- [EXERCISE MATERIAL]:
---*---

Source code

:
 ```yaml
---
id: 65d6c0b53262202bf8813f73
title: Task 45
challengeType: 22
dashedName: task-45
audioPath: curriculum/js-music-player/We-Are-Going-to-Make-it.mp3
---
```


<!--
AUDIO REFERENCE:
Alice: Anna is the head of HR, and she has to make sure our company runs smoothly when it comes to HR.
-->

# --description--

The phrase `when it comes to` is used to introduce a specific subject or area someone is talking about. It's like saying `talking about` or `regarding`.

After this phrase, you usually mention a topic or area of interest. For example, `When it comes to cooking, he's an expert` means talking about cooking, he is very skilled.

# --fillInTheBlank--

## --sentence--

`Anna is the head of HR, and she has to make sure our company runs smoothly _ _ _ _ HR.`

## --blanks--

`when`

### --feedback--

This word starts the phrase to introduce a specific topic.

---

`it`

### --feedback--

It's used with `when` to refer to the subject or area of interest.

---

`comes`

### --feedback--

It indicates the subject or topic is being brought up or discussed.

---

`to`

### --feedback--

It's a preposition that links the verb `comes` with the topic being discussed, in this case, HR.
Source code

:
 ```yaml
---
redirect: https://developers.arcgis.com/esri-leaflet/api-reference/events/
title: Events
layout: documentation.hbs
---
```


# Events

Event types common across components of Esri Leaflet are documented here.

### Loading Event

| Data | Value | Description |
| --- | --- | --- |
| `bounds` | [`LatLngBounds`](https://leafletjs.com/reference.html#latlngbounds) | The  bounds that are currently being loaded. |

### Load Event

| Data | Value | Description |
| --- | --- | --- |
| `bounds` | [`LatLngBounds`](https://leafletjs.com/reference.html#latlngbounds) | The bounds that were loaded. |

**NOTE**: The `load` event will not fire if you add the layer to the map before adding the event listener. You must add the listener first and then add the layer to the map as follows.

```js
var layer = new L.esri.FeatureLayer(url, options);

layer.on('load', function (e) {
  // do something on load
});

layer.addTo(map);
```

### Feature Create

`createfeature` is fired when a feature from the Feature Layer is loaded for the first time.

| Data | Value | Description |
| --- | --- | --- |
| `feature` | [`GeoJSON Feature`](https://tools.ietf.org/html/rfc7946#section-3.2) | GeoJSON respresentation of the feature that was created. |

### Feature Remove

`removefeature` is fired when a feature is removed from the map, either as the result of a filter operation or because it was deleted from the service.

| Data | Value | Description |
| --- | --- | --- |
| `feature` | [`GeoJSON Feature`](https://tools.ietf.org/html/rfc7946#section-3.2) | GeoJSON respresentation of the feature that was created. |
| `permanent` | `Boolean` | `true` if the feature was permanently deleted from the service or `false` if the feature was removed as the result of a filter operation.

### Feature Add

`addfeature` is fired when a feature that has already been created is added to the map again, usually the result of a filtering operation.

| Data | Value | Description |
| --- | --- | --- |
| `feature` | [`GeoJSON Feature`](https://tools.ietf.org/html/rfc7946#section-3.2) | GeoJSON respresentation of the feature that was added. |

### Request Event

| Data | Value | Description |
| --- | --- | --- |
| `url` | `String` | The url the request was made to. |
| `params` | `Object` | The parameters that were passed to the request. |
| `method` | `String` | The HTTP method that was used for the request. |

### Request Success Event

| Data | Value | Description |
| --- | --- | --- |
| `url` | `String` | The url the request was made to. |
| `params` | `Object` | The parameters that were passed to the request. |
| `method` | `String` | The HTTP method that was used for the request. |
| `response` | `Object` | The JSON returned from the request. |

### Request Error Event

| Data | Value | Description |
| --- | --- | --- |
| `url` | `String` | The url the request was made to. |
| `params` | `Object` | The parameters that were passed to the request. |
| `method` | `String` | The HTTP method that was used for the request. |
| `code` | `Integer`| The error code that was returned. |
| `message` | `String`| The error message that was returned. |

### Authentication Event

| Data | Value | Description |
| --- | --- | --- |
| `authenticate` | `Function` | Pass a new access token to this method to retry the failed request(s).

---*---

- [EXERCISE DIRECTIONS]:
From the line that has "### Feature Add" through the line that has "was added. |", copy every line exactly as it appears above, and leave out all others.

- [RESPONSE TO THIS TASK]:
### Feature Add

`addfeature` is fired when a feature that has already been created is added to the map again, usually the result of a filtering operation.

| Data | Value | Description |
| --- | --- | --- |
| `feature` | [`GeoJSON Feature`](https://tools.ietf.org/html/rfc7946#section-3.2) | GeoJSON respresentation of the feature that was added. |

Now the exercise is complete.